YOUR GOAL => What you return should be the lines of the data containing "https", each in full.

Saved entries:
^^^^^^^^^^^^^^^^
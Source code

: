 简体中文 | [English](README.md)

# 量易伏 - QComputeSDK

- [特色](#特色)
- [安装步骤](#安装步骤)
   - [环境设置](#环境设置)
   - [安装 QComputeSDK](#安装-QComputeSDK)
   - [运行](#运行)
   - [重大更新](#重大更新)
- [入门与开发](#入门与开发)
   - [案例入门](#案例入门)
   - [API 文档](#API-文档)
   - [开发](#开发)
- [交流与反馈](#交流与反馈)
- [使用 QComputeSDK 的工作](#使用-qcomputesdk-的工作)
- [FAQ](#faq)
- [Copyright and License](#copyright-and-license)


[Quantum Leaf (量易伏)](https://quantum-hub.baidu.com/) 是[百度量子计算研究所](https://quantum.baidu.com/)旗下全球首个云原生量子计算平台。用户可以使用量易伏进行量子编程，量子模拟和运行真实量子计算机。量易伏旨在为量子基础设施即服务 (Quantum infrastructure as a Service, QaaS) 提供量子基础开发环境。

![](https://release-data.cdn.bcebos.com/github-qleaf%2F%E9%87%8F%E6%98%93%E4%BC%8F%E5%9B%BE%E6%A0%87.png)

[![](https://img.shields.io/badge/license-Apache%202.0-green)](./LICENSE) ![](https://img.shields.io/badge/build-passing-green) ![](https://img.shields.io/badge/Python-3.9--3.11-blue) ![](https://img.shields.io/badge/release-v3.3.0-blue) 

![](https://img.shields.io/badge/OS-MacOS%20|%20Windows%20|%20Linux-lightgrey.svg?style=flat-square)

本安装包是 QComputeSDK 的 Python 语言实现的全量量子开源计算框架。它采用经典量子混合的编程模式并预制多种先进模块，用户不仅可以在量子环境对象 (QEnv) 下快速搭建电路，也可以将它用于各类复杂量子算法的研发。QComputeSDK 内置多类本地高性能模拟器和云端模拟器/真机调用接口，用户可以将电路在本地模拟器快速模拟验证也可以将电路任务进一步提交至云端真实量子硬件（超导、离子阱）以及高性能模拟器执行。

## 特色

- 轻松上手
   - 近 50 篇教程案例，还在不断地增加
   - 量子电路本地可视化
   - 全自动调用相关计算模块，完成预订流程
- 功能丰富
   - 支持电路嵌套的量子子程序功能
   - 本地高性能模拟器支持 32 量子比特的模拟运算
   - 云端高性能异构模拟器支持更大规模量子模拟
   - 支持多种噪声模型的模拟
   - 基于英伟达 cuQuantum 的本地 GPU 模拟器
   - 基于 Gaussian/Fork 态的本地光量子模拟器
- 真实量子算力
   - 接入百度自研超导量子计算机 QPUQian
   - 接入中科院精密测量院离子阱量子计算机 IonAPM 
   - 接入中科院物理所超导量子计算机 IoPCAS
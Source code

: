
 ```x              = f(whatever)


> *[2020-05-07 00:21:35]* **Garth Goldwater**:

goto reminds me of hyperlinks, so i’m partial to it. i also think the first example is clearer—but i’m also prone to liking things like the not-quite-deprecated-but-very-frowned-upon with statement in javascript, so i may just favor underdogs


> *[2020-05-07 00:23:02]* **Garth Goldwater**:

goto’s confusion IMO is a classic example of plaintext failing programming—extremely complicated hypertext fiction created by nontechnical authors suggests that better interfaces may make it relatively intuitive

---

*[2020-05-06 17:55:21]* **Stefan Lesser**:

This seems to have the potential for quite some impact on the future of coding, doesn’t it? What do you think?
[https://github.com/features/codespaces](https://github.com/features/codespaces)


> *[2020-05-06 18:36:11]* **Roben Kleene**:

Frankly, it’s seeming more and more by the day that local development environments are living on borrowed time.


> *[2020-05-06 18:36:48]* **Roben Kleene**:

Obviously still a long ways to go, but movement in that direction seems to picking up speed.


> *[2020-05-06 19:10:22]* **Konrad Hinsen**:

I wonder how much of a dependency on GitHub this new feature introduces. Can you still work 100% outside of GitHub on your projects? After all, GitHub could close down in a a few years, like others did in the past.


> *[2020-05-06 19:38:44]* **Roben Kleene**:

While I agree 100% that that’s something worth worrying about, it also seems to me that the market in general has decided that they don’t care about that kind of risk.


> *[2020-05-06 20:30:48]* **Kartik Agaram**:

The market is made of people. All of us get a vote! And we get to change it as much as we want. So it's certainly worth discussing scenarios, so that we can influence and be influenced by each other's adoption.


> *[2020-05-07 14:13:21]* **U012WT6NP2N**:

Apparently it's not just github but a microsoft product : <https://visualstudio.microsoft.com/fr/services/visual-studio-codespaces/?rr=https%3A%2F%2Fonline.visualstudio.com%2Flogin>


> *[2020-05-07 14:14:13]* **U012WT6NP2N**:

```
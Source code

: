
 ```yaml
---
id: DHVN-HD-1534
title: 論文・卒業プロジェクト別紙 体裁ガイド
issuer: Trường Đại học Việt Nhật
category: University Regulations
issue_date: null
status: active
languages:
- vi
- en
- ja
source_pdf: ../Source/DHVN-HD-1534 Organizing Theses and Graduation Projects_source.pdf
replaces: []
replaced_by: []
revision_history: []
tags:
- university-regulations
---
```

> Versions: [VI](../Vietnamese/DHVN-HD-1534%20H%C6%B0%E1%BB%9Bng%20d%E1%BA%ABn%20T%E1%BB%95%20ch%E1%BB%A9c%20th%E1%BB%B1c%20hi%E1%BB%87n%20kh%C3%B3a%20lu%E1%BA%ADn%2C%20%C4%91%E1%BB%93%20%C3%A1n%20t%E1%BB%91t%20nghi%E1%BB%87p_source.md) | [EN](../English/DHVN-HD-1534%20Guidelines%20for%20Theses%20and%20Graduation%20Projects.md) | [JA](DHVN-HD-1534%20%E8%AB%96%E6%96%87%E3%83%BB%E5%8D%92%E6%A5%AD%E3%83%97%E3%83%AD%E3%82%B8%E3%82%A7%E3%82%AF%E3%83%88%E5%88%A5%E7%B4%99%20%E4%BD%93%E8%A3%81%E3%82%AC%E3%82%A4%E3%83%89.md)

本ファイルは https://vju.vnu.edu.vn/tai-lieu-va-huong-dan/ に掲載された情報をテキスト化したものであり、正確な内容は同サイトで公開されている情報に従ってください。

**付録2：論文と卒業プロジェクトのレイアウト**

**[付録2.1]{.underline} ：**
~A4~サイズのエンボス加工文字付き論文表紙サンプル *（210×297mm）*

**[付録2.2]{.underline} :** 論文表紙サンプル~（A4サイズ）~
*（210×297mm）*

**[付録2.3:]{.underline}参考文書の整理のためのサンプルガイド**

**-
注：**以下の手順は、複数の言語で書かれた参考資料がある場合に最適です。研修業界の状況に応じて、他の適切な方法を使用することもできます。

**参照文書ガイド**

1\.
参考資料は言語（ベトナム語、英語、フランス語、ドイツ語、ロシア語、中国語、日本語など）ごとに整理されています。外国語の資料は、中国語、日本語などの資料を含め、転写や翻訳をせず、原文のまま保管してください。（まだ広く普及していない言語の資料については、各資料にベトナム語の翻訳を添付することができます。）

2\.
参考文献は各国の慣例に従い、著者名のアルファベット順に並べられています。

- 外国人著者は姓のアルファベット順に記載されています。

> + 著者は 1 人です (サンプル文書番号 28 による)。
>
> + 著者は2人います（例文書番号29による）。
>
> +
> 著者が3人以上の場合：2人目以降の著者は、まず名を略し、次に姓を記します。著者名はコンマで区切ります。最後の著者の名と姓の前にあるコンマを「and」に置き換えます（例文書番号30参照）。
^^^^^^^^^^^^^^^^
EXERCISE RESULT =>
[Quantum Leaf (量易伏)](https://quantum-hub.baidu.com/) 是[百度量子计算研究所](https://quantum.baidu.com/)旗下全球首个云原生量子计算平台。用户可以使用量易伏进行量子编程，量子模拟和运行真实量子计算机。量易伏旨在为量子基础设施即服务 (Quantum infrastructure as a Service, QaaS) 提供量子基础开发环境。
![](https://release-data.cdn.bcebos.com/github-qleaf%2F%E9%87%8F%E6%98%93%E4%BC%8F%E5%9B%BE%E6%A0%87.png)
[![](https://img.shields.io/badge/license-Apache%202.0-green)](./LICENSE) ![](https://img.shields.io/badge/build-passing-green) ![](https://img.shields.io/badge/Python-3.9--3.11-blue) ![](https://img.shields.io/badge/release-v3.3.0-blue) 
![](https://img.shields.io/badge/OS-MacOS%20|%20Windows%20|%20Linux-lightgrey.svg?style=flat-square)
[https://github.com/features/codespaces](https://github.com/features/codespaces)
Apparently it's not just github but a microsoft product : <https://visualstudio.microsoft.com/fr/services/visual-studio-codespaces/?rr=https%3A%2F%2Fonline.visualstudio.com%2Flogin>
本ファイルは https://vju.vnu.edu.vn/tai-lieu-va-huong-dan/ に掲載された情報をテキスト化したものであり、正確な内容は同サイトで公開されている情報に従ってください。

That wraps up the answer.